Seventy years on, almost to the day, I follow a well-worn trail along a river bank shaded by cypresses, Japanese maples and ornamental pines. The Azusagawa River cascades over granite boulders to my left like a long marble staircase twisting up the Kamikochi valley.
There's a sweet scent of cedar in the air and the Myojin peaks rise steep and buttressed from the opposite bank; wooded flanks striated by couloirs of snow and freckled with moraine; as timeless as the photos in the album.
This is a pilgrimage of sorts; to walk up a valley and back in time through a landscape of photographs; to remember my granddad, and by following his route, perhaps get to know him better.
Last night I was in a sorry state, sweating and panting and dragging my backpack through the tunnels and turnstiles of the world's busiest train station. All 3.2 million commuters in Shinjuku seemed to be headed in the opposite direction.
I was engaged in frantic and exhausting pantomimes involving much arm-waving and a peculiar dialect of English I employ in the hope it sounds more like Japanese all just to figure out where the bus stop was.
The writhing technopolis of Tokyo must be unrecognisable from my grandfather's day, but Kamikochi's landscape remains untouched by modernity, frozen in time by isolation, and enshrined in environmental legislation.
I walk for four hours beside the river, until the valley splits in two, then three, and the river narrows to a raging tributary rushing over car-sized monoliths of granite. The melt-water is so cold it feels like I'm standing on broken glass.
Precipitous valley walls tower over me, scoured by glaciers and eons of fluvial erosion, and rimmed with mountains folded and creased into pinnacles.

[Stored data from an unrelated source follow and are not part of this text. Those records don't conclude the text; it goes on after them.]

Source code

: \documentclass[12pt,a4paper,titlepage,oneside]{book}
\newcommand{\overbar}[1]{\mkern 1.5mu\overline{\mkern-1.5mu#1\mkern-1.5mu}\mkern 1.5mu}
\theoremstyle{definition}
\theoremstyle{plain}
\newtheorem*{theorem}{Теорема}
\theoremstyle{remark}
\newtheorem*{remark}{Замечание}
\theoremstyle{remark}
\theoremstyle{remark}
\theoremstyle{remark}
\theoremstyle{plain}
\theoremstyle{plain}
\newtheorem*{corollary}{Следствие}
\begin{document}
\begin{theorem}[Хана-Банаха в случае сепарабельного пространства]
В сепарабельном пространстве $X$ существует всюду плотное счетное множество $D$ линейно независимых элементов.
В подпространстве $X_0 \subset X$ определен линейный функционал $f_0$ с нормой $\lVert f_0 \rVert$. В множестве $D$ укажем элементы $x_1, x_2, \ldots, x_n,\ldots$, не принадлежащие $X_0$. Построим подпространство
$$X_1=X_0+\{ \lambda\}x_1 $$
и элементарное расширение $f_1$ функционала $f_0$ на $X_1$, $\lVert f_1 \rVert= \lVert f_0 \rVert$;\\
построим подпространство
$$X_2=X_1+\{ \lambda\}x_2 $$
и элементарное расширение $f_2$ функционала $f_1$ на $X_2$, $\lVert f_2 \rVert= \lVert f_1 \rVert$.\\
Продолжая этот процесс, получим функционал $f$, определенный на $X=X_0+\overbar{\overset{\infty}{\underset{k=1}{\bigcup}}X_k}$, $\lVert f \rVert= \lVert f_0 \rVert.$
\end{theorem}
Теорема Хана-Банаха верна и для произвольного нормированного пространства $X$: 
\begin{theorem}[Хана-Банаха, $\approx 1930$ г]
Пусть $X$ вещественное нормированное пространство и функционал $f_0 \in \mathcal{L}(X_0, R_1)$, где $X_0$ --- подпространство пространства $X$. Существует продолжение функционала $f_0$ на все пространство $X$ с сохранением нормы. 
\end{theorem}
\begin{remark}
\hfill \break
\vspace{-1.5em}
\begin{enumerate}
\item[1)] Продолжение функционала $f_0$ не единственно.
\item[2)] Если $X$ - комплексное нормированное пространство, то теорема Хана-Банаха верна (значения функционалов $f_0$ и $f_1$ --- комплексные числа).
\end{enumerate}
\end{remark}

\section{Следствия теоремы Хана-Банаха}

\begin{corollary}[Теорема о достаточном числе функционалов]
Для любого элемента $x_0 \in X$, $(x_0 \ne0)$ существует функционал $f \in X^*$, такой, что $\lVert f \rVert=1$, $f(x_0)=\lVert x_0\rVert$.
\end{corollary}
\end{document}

Forests cling to granite cliffs and the diminutive tracks are punctuated by rock slides and avalanches of snow 30m across.
And yet the daintiest wildflowers grow on the riverbanks, butterflies sparkle in the forest and the trees are decorated with mosses like baroque filigree. Kamikochi is a place of truly sublime, awe-inspiring beauty.
Ahead is the sheer-sided peak of Yari-ga-take, tangled with ice and cleaving the clouds like a knife. My grandfather stood at the top 70 years ago, but this year the route is inaccessible; blocked by snow and ramparts of blue ice; the frozen legacy of an unseasonably harsh winter.
I gaze at Japan's Matterhorn from a distance, as a slow tide of disappointment begins to lap at my sentimental plans. The route is impossible for all but the Hillarys of this world, and regrettably I am not in their company, not today at least.
After a little tree-kicking I reluctantly settle for retracing the part of the route still possible; the last long hoop from Jonen to Kamikochi. I'll try to imagine what the rest must have been like, peering back through history's smoky window.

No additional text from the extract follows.